"If I could have any superpower," says Samantha Appleton, "I would want to be invisible." For Appleton, a 32-year-old photojournalist who has covered the war in Iraq off and on, this is not just an idle wish—it's a professional necessity. And in this, she has a distinct advantage over her male colleagues. When Appleton wants to disappear into the crowd, she dons an abaya, the long, black garment worn by women in Muslim countries. Most men ignore her; in conservative areas, they won't even make eye contact with her—a dream come true for a documentary photographer.
Though she's been at it for only seven years, Appleton's lush, visceral style has won her commissions from Time, The New Yorker, and The New York Times. She got her start in 2000 as an assistant to the acclaimed war photographer James Nachtwey, who cites her bravery in making "powerful, resonant photographs of issues that need to be in the public eye." But she soon began to generate her own stories, traveling alone to global hot spots, usually without a set assignment. Her big break came in April 2003, when she drove from Amman, Jordan, into Iraq just after the fall of Baghdad.
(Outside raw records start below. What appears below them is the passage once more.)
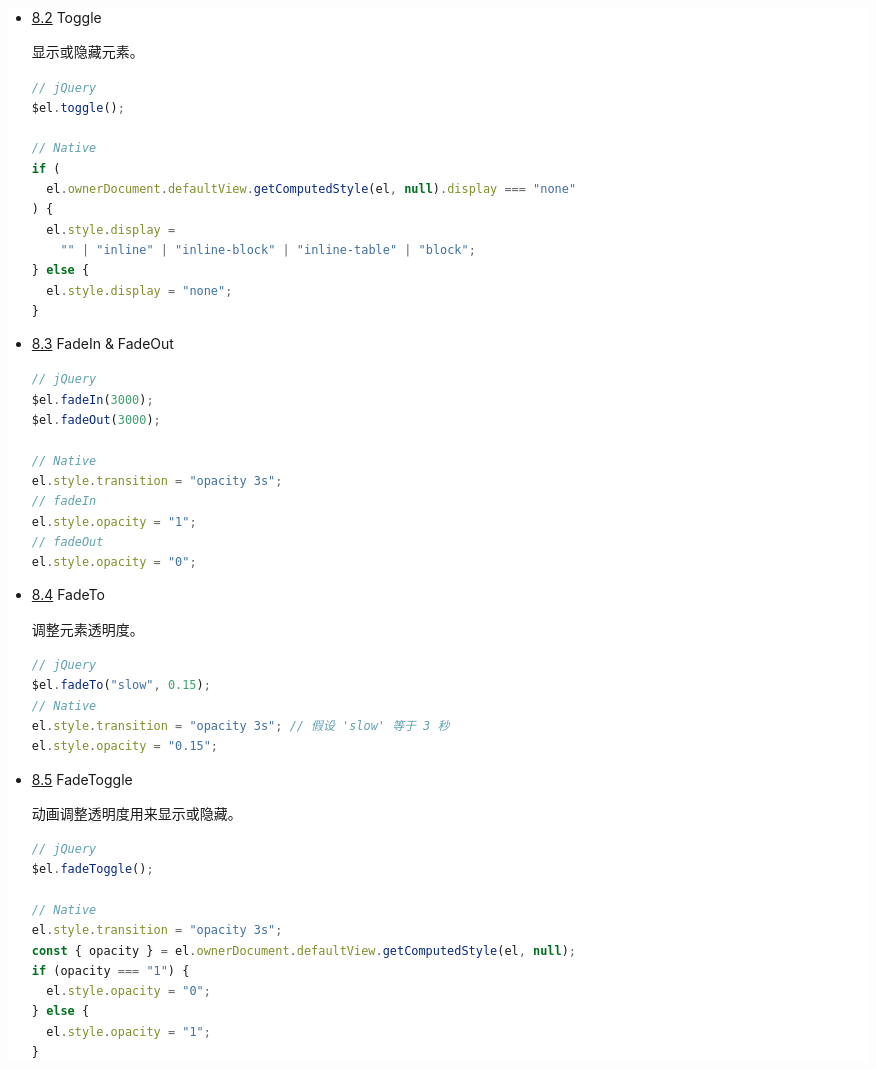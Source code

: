 - [8.2](#8.2) <a name='8.2'></a> Toggle

  显示或隐藏元素。

  ```js
  // jQuery
  $el.toggle();

  // Native
  if (
    el.ownerDocument.defaultView.getComputedStyle(el, null).display === "none"
  ) {
    el.style.display =
      "" | "inline" | "inline-block" | "inline-table" | "block";
  } else {
    el.style.display = "none";
  }
  ```

- [8.3](#8.3) <a name='8.3'></a> FadeIn & FadeOut

  ```js
  // jQuery
  $el.fadeIn(3000);
  $el.fadeOut(3000);

  // Native
  el.style.transition = "opacity 3s";
  // fadeIn
  el.style.opacity = "1";
  // fadeOut
  el.style.opacity = "0";
  ```

- [8.4](#8.4) <a name='8.4'></a> FadeTo

  调整元素透明度。

  ```js
  // jQuery
  $el.fadeTo("slow", 0.15);
  // Native
  el.style.transition = "opacity 3s"; // 假设 'slow' 等于 3 秒
  el.style.opacity = "0.15";
  ```

- [8.5](#8.5) <a name='8.5'></a> FadeToggle

  动画调整透明度用来显示或隐藏。

  ```js
  // jQuery
  $el.fadeToggle();

  // Native
  el.style.transition = "opacity 3s";
  const { opacity } = el.ownerDocument.defaultView.getComputedStyle(el, null);
  if (opacity === "1") {
    el.style.opacity = "0";
  } else {
    el.style.opacity = "1";
  }
  ```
At that point, most foreign journalists were exhausted and heading home, which left Appleton with a windfall of plum assignments that might otherwise have gone to more experienced photographers.
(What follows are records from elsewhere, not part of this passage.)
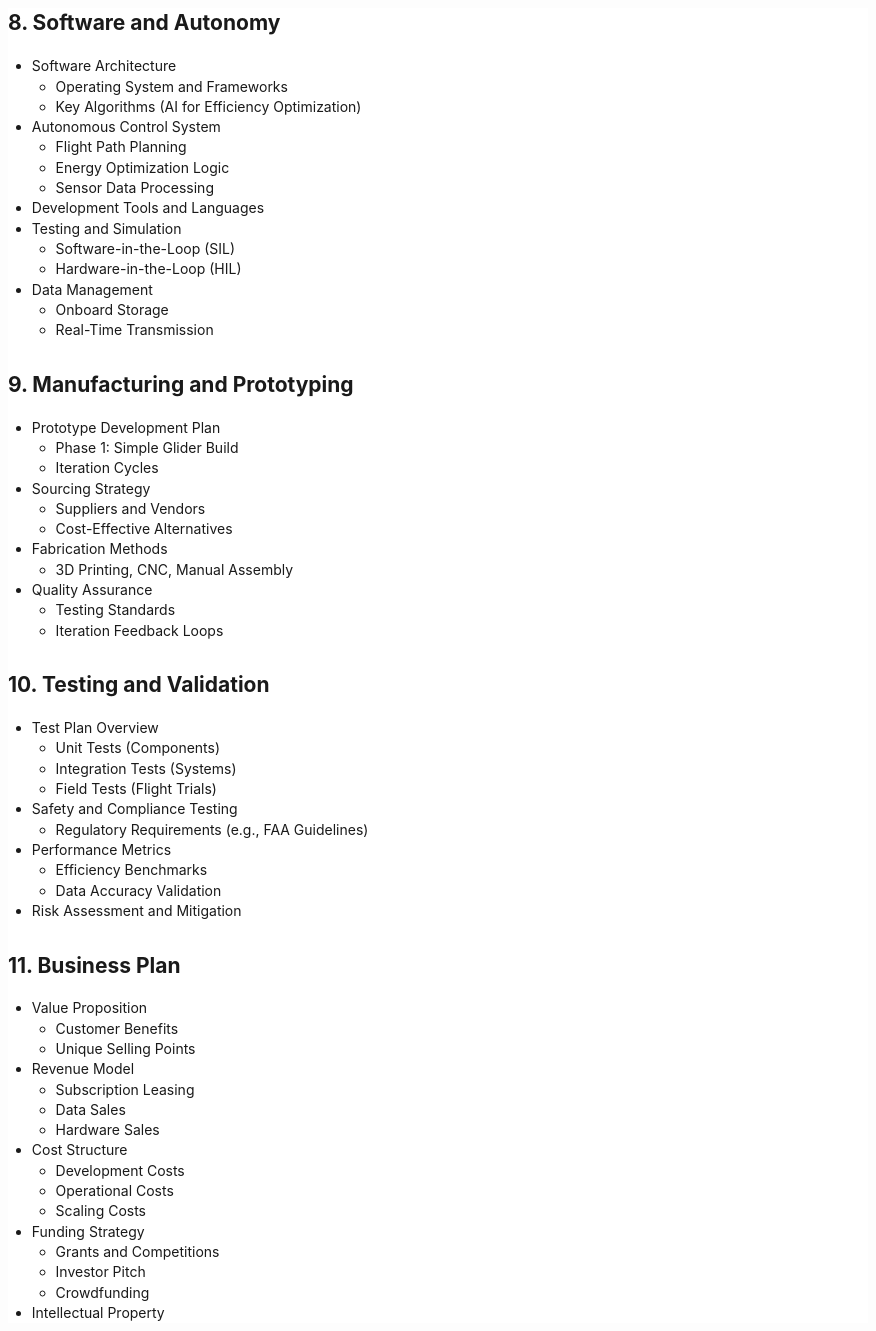 ## **8\. Software and Autonomy**

* Software Architecture  
  * Operating System and Frameworks  
  * Key Algorithms (AI for Efficiency Optimization)  
* Autonomous Control System  
  * Flight Path Planning  
  * Energy Optimization Logic  
  * Sensor Data Processing  
* Development Tools and Languages  
* Testing and Simulation  
  * Software-in-the-Loop (SIL)  
  * Hardware-in-the-Loop (HIL)  
* Data Management  
  * Onboard Storage  
  * Real-Time Transmission

## **9\. Manufacturing and Prototyping**

* Prototype Development Plan  
  * Phase 1: Simple Glider Build  
  * Iteration Cycles  
* Sourcing Strategy  
  * Suppliers and Vendors  
  * Cost-Effective Alternatives  
* Fabrication Methods  
  * 3D Printing, CNC, Manual Assembly  
* Quality Assurance  
  * Testing Standards  
  * Iteration Feedback Loops

## **10\. Testing and Validation**

* Test Plan Overview  
  * Unit Tests (Components)  
  * Integration Tests (Systems)  
  * Field Tests (Flight Trials)  
* Safety and Compliance Testing  
  * Regulatory Requirements (e.g., FAA Guidelines)  
* Performance Metrics  
  * Efficiency Benchmarks  
  * Data Accuracy Validation  
* Risk Assessment and Mitigation

## **11\. Business Plan**

* Value Proposition  
  * Customer Benefits  
  * Unique Selling Points  
* Revenue Model  
  * Subscription Leasing  
  * Data Sales  
  * Hardware Sales  
* Cost Structure  
  * Development Costs  
  * Operational Costs  
  * Scaling Costs  
* Funding Strategy  
  * Grants and Competitions  
  * Investor Pitch  
  * Crowdfunding  
* Intellectual Property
The pictures she shot that spring—and on five subsequent trips to Iraq—capture the brutality and chaos of war in swarming, off-kilter compositions packed with humanizing details. Although she's interested above all in documenting the effect of war on civilians, Appleton has also been embedded with U.S. military units. On these missions, there's tons of downtime. "Then all of a sudden," she says, "you're out on a patrol and you spend 20 minutes terrified out of your mind."